_EXERCISE REQUIREMENTS_: List all the lines in these records that hold "location".

_SOURCE MATERIAL_:
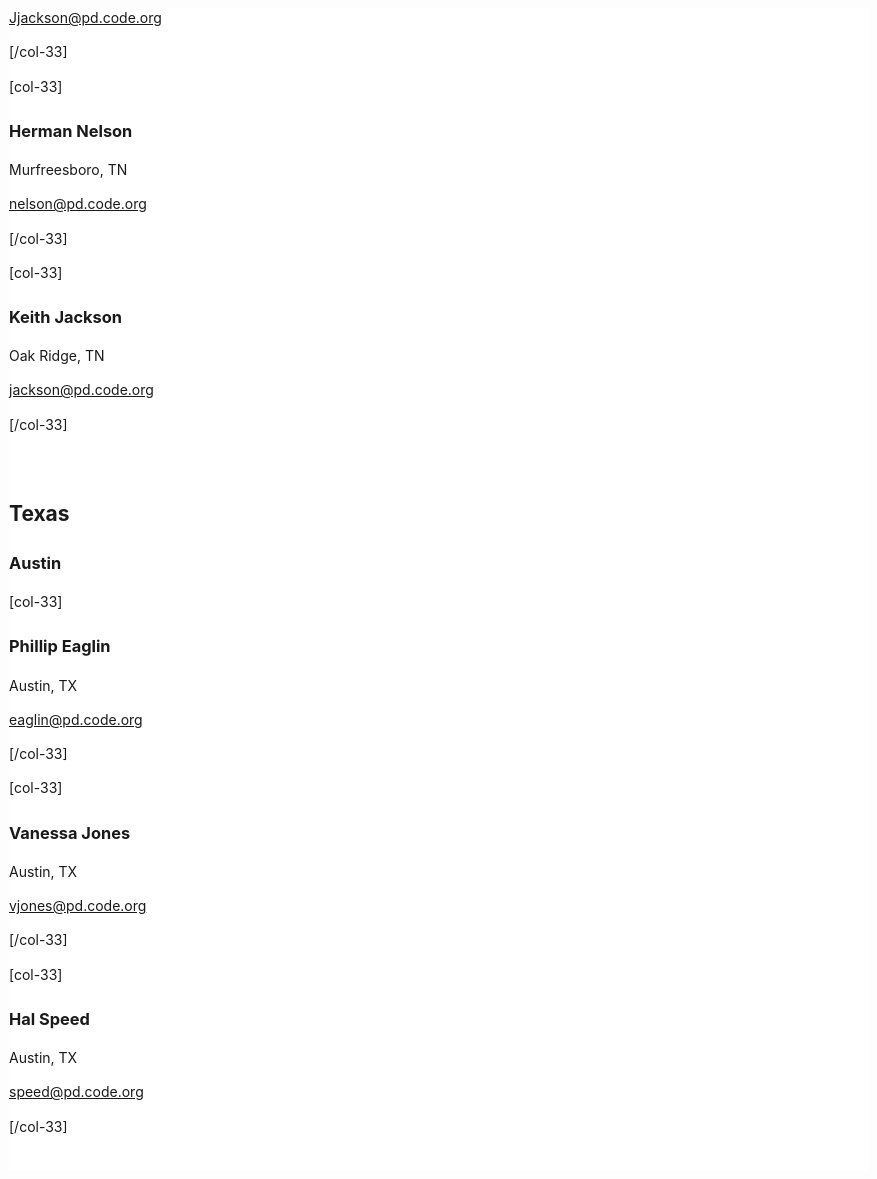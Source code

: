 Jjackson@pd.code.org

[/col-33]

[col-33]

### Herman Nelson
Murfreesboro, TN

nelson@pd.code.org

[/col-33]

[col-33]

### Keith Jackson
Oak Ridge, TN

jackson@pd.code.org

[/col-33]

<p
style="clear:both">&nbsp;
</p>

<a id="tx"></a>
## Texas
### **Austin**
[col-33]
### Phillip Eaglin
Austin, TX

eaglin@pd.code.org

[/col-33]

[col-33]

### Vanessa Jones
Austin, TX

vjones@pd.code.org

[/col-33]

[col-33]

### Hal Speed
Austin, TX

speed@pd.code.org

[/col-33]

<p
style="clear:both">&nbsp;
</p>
---
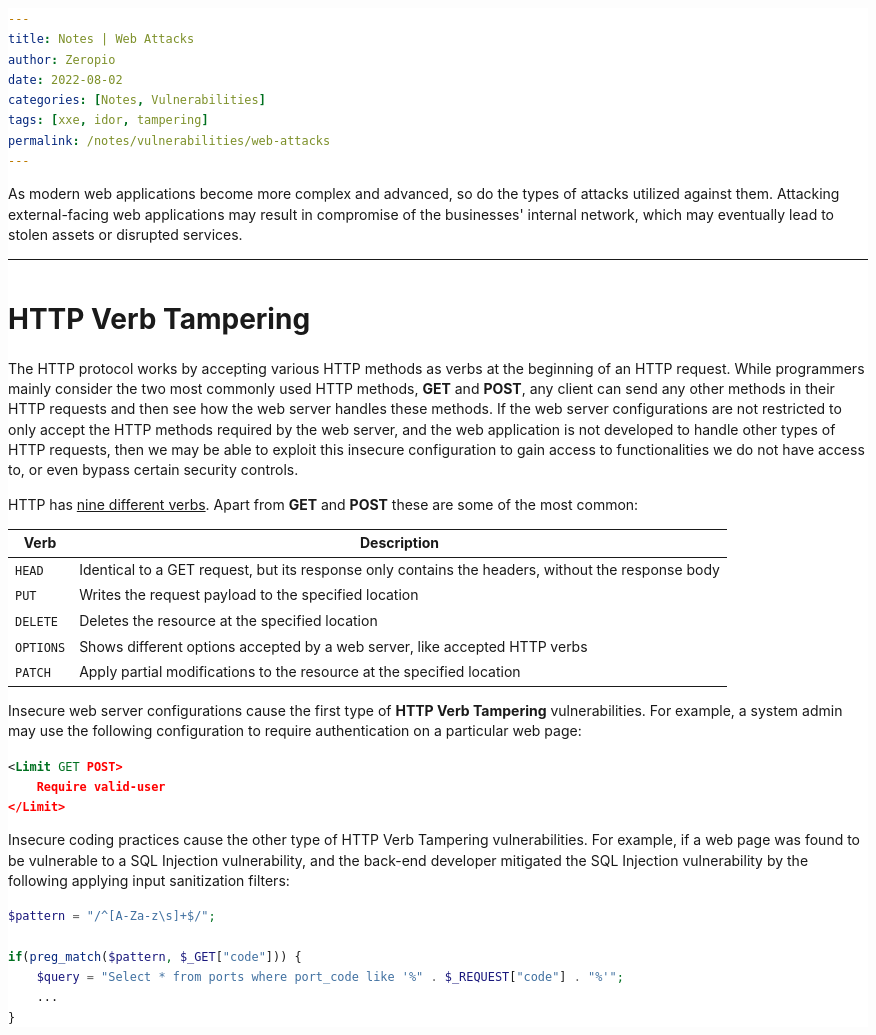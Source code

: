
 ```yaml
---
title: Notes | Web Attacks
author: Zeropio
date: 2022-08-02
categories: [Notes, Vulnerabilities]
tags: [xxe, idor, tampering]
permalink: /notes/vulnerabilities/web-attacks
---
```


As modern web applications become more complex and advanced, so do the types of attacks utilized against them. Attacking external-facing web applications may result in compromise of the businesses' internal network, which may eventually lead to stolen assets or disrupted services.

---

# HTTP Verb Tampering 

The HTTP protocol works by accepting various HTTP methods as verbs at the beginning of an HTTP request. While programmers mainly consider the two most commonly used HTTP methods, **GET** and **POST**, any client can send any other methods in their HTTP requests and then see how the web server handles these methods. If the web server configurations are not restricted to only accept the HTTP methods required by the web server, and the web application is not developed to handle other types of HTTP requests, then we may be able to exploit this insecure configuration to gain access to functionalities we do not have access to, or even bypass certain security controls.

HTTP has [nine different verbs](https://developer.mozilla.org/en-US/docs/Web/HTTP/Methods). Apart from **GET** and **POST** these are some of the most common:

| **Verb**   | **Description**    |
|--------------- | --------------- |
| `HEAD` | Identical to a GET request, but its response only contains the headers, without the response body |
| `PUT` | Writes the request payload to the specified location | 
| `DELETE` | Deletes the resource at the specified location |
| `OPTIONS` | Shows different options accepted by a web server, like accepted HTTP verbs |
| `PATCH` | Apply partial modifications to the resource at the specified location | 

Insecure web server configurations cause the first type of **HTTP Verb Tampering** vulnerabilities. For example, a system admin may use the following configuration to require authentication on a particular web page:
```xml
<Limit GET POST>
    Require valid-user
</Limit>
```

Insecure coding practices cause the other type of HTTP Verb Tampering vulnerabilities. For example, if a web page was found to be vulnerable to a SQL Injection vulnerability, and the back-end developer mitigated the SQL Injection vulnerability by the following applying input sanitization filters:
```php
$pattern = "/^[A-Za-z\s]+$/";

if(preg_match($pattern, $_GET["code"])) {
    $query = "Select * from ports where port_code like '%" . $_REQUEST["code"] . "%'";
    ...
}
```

_PROBLEM SOLUTION_:
| `PUT` | Writes the request payload to the specified location | 
| `DELETE` | Deletes the resource at the specified location |
| `PATCH` | Apply partial modifications to the resource at the specified location | 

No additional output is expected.